━━━━━ INFORMATION SUPPLIED

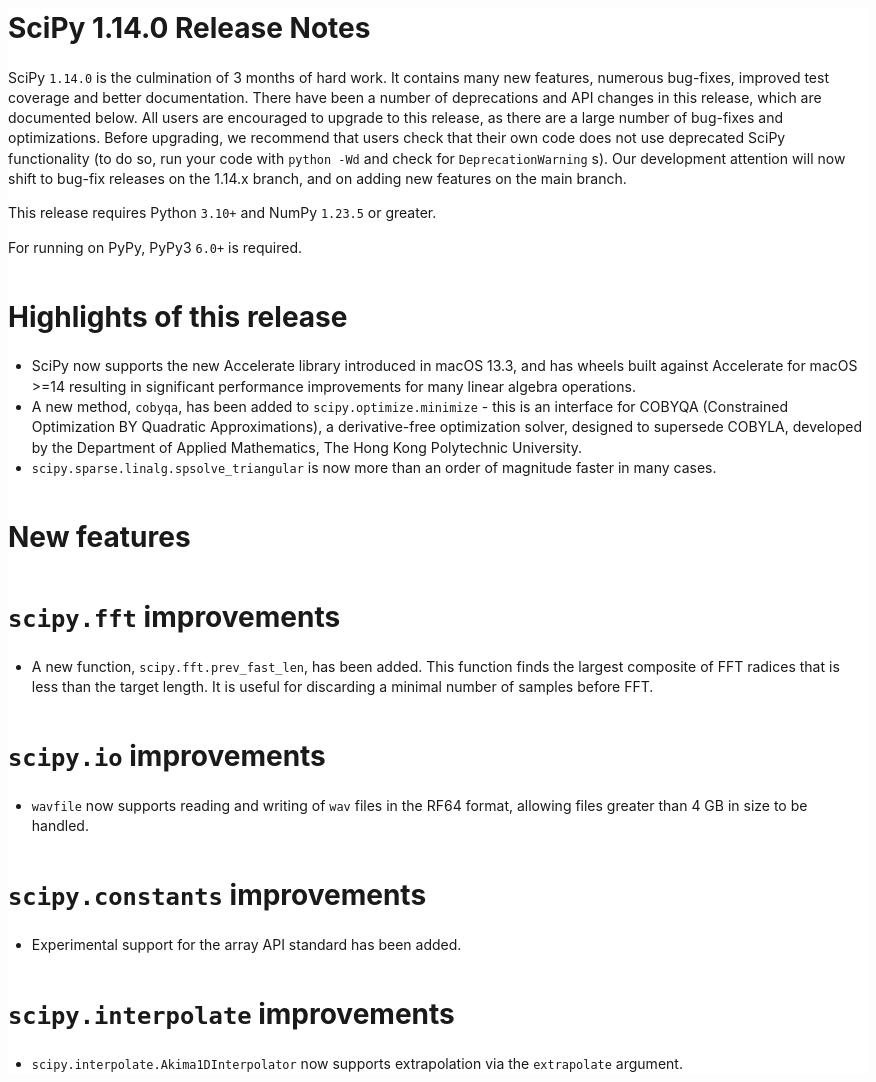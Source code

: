 SciPy 1.14.0 Release Notes
=====================

SciPy `1.14.0` is the culmination of 3 months of hard work. It contains
many new features, numerous bug-fixes, improved test coverage and better
documentation. There have been a number of deprecations and API changes
in this release, which are documented below. All users are encouraged to
upgrade to this release, as there are a large number of bug-fixes and
optimizations. Before upgrading, we recommend that users check that
their own code does not use deprecated SciPy functionality (to do so,
run your code with ``python -Wd`` and check for ``DeprecationWarning`` s).
Our development attention will now shift to bug-fix releases on the
1.14.x branch, and on adding new features on the main branch.

This release requires Python `3.10+` and NumPy `1.23.5` or greater.

For running on PyPy, PyPy3 `6.0+` is required.


Highlights of this release
===================
- SciPy now supports the new Accelerate library introduced in macOS 13.3, and
  has wheels built against Accelerate for macOS >=14 resulting in significant
  performance improvements for many linear algebra operations.
- A new method, ``cobyqa``, has been added to `scipy.optimize.minimize` - this
  is an interface for COBYQA (Constrained Optimization BY Quadratic
  Approximations), a derivative-free optimization solver, designed to
  supersede COBYLA, developed by the Department of Applied Mathematics, The
  Hong Kong Polytechnic University.
- `scipy.sparse.linalg.spsolve_triangular` is now more than an order of
  magnitude faster in many cases.


New features
==========

`scipy.fft` improvements
========================
- A new function, `scipy.fft.prev_fast_len`, has been added. This function
  finds the largest composite of FFT radices that is less than the target
  length. It is useful for discarding a minimal number of samples before FFT.

`scipy.io` improvements
=======================
- ``wavfile`` now supports reading and writing of ``wav`` files in the RF64
  format, allowing files greater than 4 GB in size to be handled.

`scipy.constants` improvements
==============================
- Experimental support for the array API standard has been added.


`scipy.interpolate` improvements
================================
- `scipy.interpolate.Akima1DInterpolator` now supports extrapolation via the
  ``extrapolate`` argument.
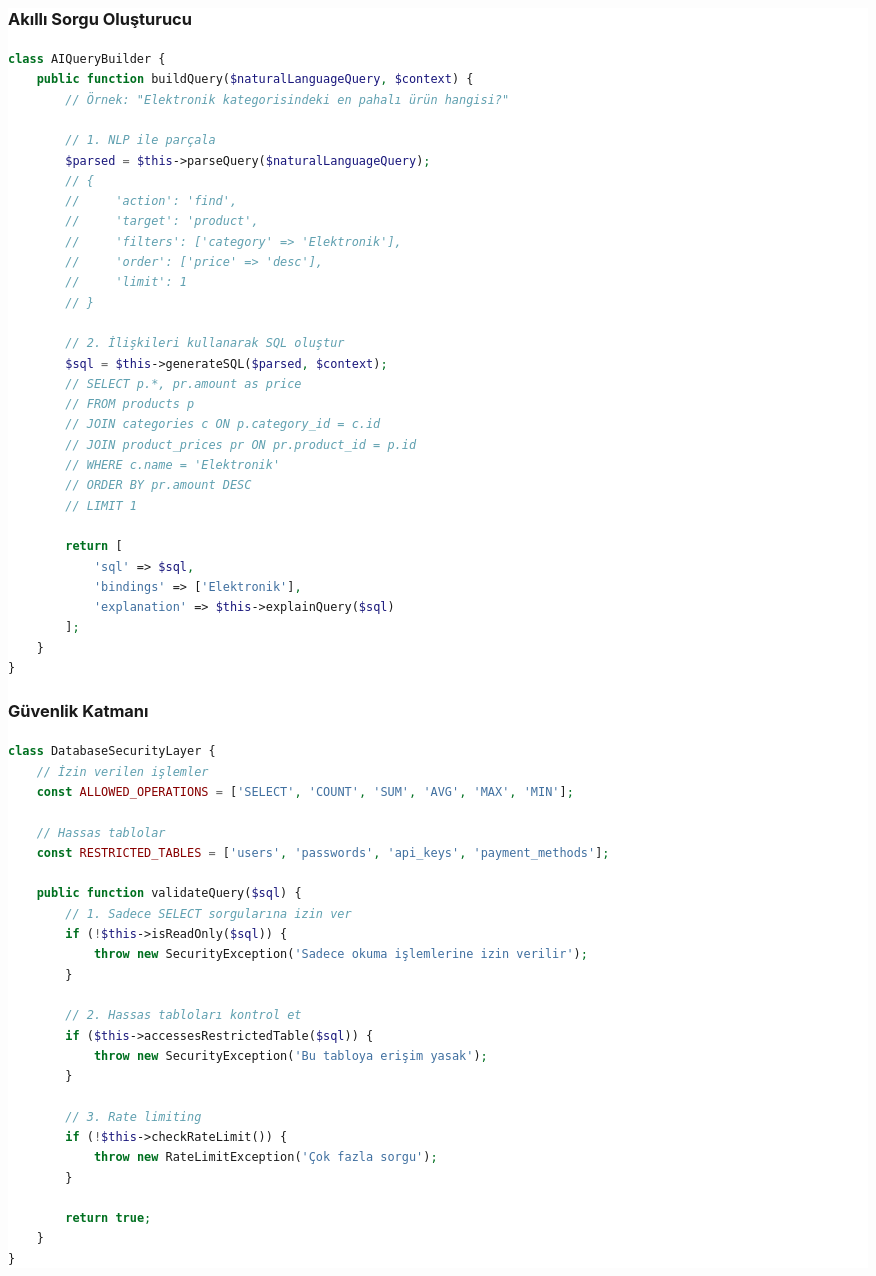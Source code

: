 ### Akıllı Sorgu Oluşturucu
```php
class AIQueryBuilder {
    public function buildQuery($naturalLanguageQuery, $context) {
        // Örnek: "Elektronik kategorisindeki en pahalı ürün hangisi?"
        
        // 1. NLP ile parçala
        $parsed = $this->parseQuery($naturalLanguageQuery);
        // {
        //     'action': 'find',
        //     'target': 'product',
        //     'filters': ['category' => 'Elektronik'],
        //     'order': ['price' => 'desc'],
        //     'limit': 1
        // }
        
        // 2. İlişkileri kullanarak SQL oluştur
        $sql = $this->generateSQL($parsed, $context);
        // SELECT p.*, pr.amount as price
        // FROM products p
        // JOIN categories c ON p.category_id = c.id
        // JOIN product_prices pr ON pr.product_id = p.id
        // WHERE c.name = 'Elektronik'
        // ORDER BY pr.amount DESC
        // LIMIT 1
        
        return [
            'sql' => $sql,
            'bindings' => ['Elektronik'],
            'explanation' => $this->explainQuery($sql)
        ];
    }
}
```

### Güvenlik Katmanı
```php
class DatabaseSecurityLayer {
    // İzin verilen işlemler
    const ALLOWED_OPERATIONS = ['SELECT', 'COUNT', 'SUM', 'AVG', 'MAX', 'MIN'];
    
    // Hassas tablolar
    const RESTRICTED_TABLES = ['users', 'passwords', 'api_keys', 'payment_methods'];
    
    public function validateQuery($sql) {
        // 1. Sadece SELECT sorgularına izin ver
        if (!$this->isReadOnly($sql)) {
            throw new SecurityException('Sadece okuma işlemlerine izin verilir');
        }
        
        // 2. Hassas tabloları kontrol et
        if ($this->accessesRestrictedTable($sql)) {
            throw new SecurityException('Bu tabloya erişim yasak');
        }
        
        // 3. Rate limiting
        if (!$this->checkRateLimit()) {
            throw new RateLimitException('Çok fazla sorgu');
        }
        
        return true;
    }
}
```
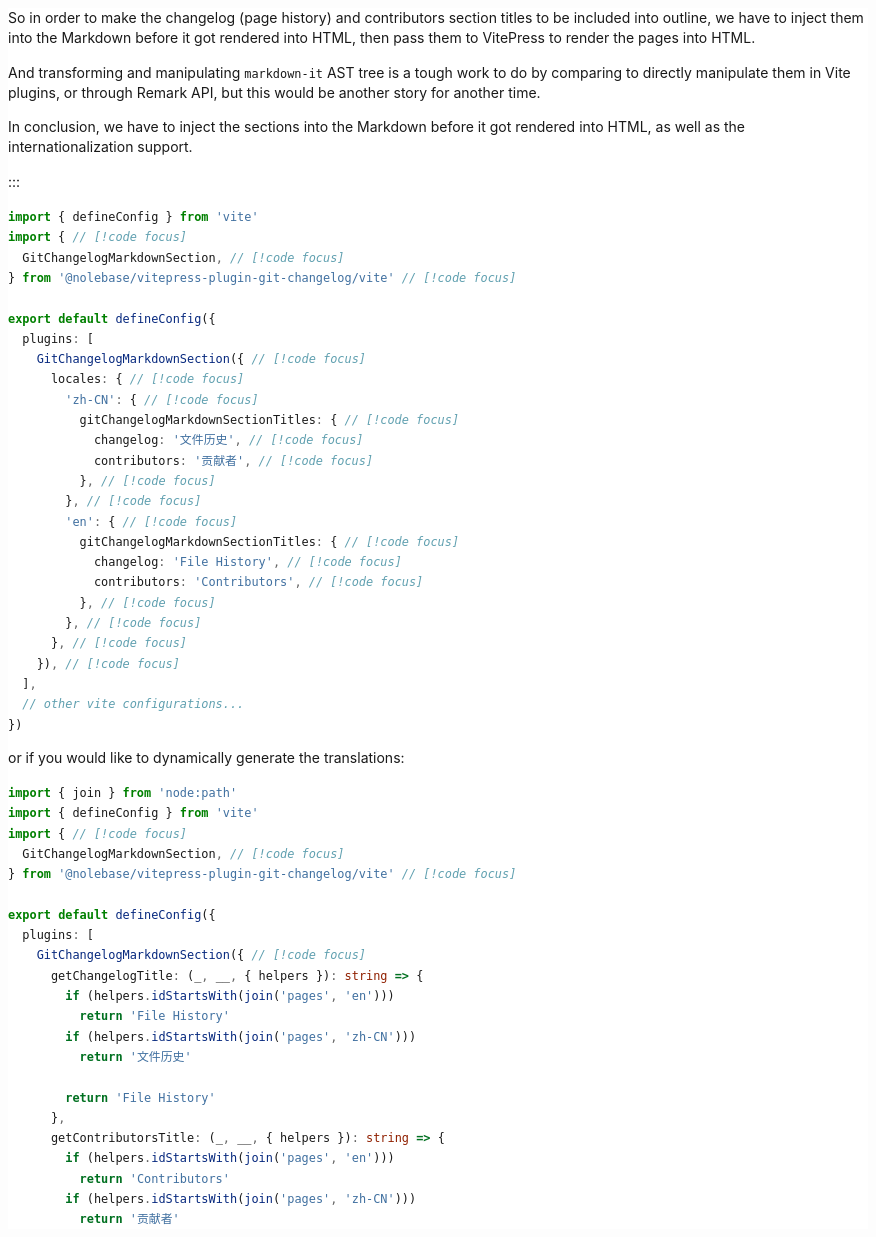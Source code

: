 So in order to make the changelog (page history) and contributors section titles to be included into outline, we have to inject them into the Markdown before it got rendered into HTML, then pass them to VitePress to render the pages into HTML.

And transforming and manipulating `markdown-it` AST tree is a tough work to do by comparing to directly manipulate them in Vite plugins, or through Remark API, but this would be another story for another time.

In conclusion, we have to inject the sections into the Markdown before it got rendered into HTML, as well as the internationalization support.

:::

```typescript twoslash
import { defineConfig } from 'vite'
import { // [!code focus]
  GitChangelogMarkdownSection, // [!code focus]
} from '@nolebase/vitepress-plugin-git-changelog/vite' // [!code focus]

export default defineConfig({
  plugins: [
    GitChangelogMarkdownSection({ // [!code focus]
      locales: { // [!code focus]
        'zh-CN': { // [!code focus]
          gitChangelogMarkdownSectionTitles: { // [!code focus]
            changelog: '文件历史', // [!code focus]
            contributors: '贡献者', // [!code focus]
          }, // [!code focus]
        }, // [!code focus]
        'en': { // [!code focus]
          gitChangelogMarkdownSectionTitles: { // [!code focus]
            changelog: 'File History', // [!code focus]
            contributors: 'Contributors', // [!code focus]
          }, // [!code focus]
        }, // [!code focus]
      }, // [!code focus]
    }), // [!code focus]
  ],
  // other vite configurations...
})
```

or if you would like to dynamically generate the translations:

```typescript twoslash
import { join } from 'node:path'
import { defineConfig } from 'vite'
import { // [!code focus]
  GitChangelogMarkdownSection, // [!code focus]
} from '@nolebase/vitepress-plugin-git-changelog/vite' // [!code focus]

export default defineConfig({
  plugins: [
    GitChangelogMarkdownSection({ // [!code focus]
      getChangelogTitle: (_, __, { helpers }): string => {
        if (helpers.idStartsWith(join('pages', 'en')))
          return 'File History'
        if (helpers.idStartsWith(join('pages', 'zh-CN')))
          return '文件历史'

        return 'File History'
      },
      getContributorsTitle: (_, __, { helpers }): string => {
        if (helpers.idStartsWith(join('pages', 'en')))
          return 'Contributors'
        if (helpers.idStartsWith(join('pages', 'zh-CN')))
          return '贡献者'
```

━━━━━━━━━━

_PROBLEM:_ Pull out all lines in the data above that include "class".

_SOLVED EXERCISE:_
class AIQueryBuilder {
class DatabaseSecurityLayer {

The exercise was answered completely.